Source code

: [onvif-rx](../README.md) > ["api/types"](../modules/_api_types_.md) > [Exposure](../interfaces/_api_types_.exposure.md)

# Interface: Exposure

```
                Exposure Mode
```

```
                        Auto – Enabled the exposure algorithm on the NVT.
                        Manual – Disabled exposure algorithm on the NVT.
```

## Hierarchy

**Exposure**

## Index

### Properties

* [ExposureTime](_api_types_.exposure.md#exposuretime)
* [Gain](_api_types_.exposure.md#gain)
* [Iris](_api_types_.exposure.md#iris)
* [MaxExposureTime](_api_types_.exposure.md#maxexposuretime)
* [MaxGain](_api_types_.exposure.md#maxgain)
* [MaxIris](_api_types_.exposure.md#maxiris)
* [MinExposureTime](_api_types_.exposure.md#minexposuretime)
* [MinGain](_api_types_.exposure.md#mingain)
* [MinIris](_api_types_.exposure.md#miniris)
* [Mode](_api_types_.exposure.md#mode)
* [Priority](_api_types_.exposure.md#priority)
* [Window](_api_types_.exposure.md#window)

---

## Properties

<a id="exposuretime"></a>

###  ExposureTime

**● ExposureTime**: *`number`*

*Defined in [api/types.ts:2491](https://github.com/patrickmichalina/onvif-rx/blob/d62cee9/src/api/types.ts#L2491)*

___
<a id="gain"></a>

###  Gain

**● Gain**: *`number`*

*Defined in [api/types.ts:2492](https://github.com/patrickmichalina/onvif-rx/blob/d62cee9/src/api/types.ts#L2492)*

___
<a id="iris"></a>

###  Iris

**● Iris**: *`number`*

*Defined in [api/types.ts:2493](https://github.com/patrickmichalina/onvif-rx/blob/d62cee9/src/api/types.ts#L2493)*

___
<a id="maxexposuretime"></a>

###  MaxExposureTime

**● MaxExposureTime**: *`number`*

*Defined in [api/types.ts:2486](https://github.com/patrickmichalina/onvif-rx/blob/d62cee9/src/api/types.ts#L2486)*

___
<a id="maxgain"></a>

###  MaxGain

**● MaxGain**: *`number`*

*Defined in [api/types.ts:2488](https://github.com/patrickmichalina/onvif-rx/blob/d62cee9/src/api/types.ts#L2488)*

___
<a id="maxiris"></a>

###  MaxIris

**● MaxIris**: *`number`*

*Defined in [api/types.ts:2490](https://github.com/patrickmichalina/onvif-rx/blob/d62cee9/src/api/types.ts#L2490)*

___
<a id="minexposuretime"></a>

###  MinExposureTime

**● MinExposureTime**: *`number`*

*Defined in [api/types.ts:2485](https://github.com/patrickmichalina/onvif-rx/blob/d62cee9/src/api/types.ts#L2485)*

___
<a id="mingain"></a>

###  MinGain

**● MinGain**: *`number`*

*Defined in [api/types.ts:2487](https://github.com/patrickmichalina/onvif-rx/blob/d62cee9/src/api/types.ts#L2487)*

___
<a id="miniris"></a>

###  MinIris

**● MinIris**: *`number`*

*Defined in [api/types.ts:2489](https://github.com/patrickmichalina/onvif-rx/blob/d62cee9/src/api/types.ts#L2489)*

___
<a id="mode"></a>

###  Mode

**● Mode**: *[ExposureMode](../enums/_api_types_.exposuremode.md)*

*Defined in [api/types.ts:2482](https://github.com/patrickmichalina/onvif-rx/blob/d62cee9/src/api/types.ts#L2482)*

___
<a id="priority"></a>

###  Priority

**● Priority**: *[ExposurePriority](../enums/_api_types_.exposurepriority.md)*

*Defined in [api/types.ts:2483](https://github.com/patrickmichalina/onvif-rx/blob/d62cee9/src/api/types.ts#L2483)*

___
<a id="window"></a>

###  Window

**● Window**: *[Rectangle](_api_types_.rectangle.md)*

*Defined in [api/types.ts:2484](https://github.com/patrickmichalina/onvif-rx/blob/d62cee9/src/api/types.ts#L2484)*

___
--- --- ---
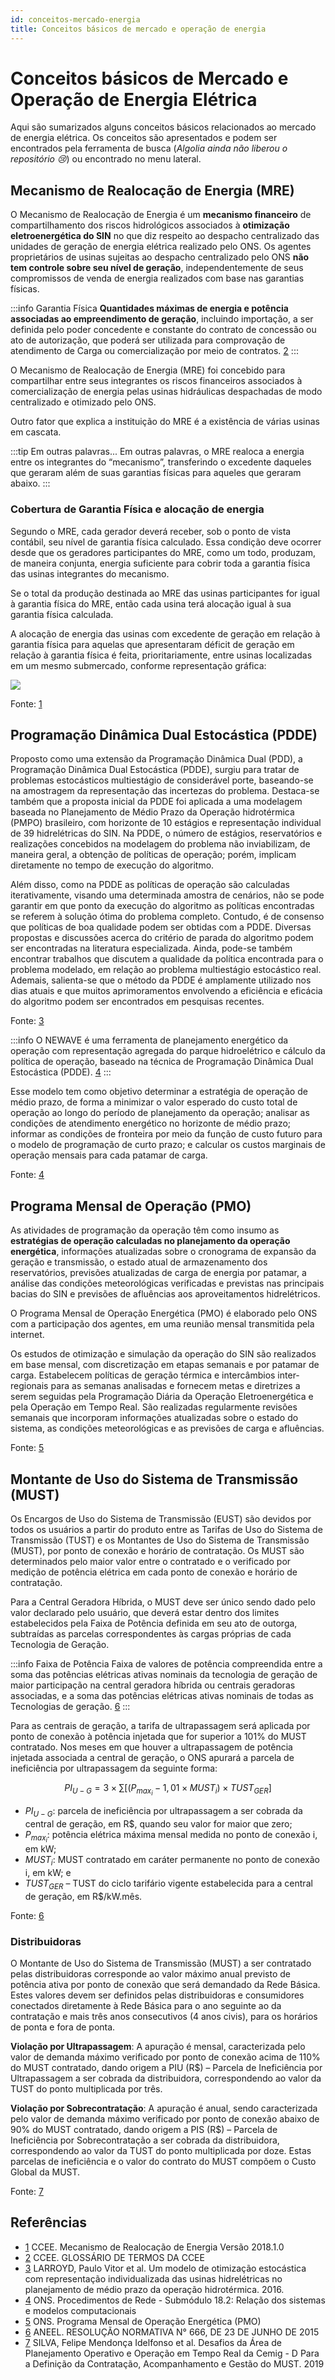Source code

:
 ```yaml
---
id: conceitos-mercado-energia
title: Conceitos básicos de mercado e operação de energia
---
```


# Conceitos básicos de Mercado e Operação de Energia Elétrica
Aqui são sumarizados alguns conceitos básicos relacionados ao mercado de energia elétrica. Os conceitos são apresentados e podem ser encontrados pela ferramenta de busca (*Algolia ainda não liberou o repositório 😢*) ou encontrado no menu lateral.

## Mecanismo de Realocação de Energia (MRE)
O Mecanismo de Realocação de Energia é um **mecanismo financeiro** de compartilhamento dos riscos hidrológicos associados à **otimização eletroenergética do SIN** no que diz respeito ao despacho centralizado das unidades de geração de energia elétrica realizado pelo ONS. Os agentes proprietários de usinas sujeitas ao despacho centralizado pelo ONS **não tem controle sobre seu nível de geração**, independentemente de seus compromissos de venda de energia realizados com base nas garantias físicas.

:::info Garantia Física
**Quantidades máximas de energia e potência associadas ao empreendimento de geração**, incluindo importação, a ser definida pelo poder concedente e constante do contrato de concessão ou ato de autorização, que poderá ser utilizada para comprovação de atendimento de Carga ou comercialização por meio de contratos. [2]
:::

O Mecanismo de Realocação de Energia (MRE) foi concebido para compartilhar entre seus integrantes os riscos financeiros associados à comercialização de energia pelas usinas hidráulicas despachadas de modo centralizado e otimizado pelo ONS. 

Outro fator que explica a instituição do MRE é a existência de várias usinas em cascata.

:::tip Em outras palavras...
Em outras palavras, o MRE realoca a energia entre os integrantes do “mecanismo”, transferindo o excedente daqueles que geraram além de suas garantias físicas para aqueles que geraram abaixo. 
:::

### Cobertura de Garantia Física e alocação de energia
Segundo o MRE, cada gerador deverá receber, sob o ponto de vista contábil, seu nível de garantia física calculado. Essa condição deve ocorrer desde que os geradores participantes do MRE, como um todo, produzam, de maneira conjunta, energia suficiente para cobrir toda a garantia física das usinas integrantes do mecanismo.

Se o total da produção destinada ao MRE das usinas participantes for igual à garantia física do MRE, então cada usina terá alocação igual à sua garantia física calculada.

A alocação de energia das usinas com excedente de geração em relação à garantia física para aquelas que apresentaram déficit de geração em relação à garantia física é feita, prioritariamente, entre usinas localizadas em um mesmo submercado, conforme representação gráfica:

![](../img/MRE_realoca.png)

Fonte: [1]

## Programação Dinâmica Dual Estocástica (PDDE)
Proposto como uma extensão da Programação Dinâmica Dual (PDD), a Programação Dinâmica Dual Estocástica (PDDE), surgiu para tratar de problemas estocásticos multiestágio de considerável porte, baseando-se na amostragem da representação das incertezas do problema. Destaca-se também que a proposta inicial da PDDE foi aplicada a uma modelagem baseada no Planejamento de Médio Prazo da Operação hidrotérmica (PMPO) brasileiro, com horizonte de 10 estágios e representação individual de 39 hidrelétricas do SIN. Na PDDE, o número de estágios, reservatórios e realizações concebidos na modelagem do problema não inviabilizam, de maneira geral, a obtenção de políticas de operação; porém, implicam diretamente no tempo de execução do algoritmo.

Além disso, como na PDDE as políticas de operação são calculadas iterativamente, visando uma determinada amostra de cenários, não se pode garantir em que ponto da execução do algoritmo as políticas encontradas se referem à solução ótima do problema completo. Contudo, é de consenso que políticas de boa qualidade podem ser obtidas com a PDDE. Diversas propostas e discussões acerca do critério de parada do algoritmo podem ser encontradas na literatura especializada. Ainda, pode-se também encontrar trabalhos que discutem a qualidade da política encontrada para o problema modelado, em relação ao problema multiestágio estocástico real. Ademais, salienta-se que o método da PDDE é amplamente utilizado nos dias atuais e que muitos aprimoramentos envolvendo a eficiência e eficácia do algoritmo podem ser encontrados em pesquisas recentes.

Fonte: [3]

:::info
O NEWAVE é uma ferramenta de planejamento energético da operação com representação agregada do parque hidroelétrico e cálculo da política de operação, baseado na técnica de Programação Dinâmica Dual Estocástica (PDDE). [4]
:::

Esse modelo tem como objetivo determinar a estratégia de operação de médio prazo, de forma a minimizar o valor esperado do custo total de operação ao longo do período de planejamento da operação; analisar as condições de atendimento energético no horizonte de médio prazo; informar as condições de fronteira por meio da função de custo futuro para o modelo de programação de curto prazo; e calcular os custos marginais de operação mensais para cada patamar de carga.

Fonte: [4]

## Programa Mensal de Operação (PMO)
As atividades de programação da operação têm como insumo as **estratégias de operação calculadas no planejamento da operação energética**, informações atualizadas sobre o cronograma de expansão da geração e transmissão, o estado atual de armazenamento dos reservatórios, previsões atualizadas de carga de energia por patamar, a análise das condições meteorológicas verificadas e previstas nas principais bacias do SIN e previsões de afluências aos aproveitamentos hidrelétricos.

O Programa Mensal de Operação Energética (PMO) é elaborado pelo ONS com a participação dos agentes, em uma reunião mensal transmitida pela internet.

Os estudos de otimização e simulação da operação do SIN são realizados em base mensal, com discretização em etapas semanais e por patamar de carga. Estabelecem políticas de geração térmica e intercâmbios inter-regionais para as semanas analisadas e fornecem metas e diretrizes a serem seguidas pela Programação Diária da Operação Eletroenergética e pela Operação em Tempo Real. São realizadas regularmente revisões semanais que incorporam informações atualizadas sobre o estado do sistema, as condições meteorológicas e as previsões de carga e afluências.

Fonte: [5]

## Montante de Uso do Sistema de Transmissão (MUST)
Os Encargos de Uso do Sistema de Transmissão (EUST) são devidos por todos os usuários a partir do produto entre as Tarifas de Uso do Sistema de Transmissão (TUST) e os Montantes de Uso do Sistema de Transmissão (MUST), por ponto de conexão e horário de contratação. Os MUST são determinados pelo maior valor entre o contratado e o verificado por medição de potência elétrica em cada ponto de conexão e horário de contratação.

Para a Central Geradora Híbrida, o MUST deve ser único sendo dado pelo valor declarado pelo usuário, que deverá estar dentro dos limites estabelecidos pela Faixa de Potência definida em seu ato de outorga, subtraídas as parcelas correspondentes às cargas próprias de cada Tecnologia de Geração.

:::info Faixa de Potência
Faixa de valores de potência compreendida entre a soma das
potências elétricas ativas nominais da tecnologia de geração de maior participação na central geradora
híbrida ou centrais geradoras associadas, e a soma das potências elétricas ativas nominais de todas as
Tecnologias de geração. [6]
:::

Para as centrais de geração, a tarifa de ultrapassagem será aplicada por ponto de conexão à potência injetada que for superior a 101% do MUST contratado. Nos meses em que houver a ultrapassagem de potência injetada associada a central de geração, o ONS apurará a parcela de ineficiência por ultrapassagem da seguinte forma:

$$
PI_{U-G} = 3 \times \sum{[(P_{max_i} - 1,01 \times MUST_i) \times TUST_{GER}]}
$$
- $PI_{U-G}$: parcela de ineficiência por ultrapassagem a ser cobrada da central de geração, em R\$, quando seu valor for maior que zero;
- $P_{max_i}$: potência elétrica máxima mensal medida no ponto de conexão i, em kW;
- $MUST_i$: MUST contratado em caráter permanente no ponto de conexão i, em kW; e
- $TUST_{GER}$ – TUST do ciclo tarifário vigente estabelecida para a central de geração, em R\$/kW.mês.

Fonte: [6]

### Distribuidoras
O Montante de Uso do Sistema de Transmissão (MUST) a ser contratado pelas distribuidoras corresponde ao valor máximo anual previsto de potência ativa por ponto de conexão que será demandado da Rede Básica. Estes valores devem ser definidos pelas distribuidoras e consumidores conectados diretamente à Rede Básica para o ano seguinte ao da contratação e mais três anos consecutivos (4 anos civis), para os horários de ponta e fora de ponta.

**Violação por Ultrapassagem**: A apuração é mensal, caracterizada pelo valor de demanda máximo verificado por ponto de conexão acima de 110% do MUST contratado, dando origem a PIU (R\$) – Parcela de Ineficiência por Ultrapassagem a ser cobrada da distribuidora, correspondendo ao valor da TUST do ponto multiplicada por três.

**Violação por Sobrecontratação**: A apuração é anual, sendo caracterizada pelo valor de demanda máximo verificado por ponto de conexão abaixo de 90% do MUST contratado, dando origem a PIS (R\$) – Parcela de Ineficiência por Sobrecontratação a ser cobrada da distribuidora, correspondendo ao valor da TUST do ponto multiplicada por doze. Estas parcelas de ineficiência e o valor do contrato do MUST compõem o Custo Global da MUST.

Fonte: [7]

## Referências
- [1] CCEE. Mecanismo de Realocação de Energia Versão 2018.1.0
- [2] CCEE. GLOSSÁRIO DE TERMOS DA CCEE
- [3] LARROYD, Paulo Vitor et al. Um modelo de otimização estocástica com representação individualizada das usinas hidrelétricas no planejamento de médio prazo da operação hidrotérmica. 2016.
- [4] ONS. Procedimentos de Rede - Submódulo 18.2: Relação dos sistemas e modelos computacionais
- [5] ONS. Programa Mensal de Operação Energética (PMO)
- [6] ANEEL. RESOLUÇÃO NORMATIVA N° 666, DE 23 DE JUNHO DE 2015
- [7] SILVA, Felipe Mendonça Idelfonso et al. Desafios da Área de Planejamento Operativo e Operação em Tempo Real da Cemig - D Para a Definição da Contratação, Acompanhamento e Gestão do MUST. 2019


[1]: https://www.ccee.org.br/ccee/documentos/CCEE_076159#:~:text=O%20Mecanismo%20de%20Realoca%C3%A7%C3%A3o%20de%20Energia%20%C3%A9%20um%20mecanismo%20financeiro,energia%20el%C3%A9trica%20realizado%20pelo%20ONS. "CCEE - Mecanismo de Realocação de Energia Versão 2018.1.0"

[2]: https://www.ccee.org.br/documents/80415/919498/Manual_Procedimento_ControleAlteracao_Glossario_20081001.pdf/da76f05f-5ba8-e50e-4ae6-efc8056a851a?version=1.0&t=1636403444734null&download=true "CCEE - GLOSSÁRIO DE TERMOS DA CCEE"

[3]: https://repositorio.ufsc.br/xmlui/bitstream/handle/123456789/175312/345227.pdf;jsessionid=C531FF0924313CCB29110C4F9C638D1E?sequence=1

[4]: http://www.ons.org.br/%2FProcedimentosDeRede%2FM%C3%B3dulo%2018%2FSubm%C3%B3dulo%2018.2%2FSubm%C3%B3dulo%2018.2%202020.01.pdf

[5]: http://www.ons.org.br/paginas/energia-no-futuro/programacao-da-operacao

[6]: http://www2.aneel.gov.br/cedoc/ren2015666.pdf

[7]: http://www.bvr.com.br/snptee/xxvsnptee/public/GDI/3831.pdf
--- --- ---
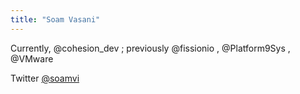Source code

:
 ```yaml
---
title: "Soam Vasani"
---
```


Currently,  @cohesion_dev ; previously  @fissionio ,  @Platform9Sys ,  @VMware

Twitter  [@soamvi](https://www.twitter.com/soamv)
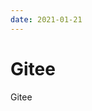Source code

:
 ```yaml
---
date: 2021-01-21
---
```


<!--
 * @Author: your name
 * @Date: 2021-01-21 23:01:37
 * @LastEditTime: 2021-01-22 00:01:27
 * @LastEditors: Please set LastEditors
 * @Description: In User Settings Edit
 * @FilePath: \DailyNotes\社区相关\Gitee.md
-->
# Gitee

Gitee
--- --- ---
Assigned task »
Could you filter the entries above for lines holding the string "físicas" and copy them?

Answer section »
O Mecanismo de Realocação de Energia é um **mecanismo financeiro** de compartilhamento dos riscos hidrológicos associados à **otimização eletroenergética do SIN** no que diz respeito ao despacho centralizado das unidades de geração de energia elétrica realizado pelo ONS. Os agentes proprietários de usinas sujeitas ao despacho centralizado pelo ONS **não tem controle sobre seu nível de geração**, independentemente de seus compromissos de venda de energia realizados com base nas garantias físicas.
Em outras palavras, o MRE realoca a energia entre os integrantes do “mecanismo”, transferindo o excedente daqueles que geraram além de suas garantias físicas para aqueles que geraram abaixo. 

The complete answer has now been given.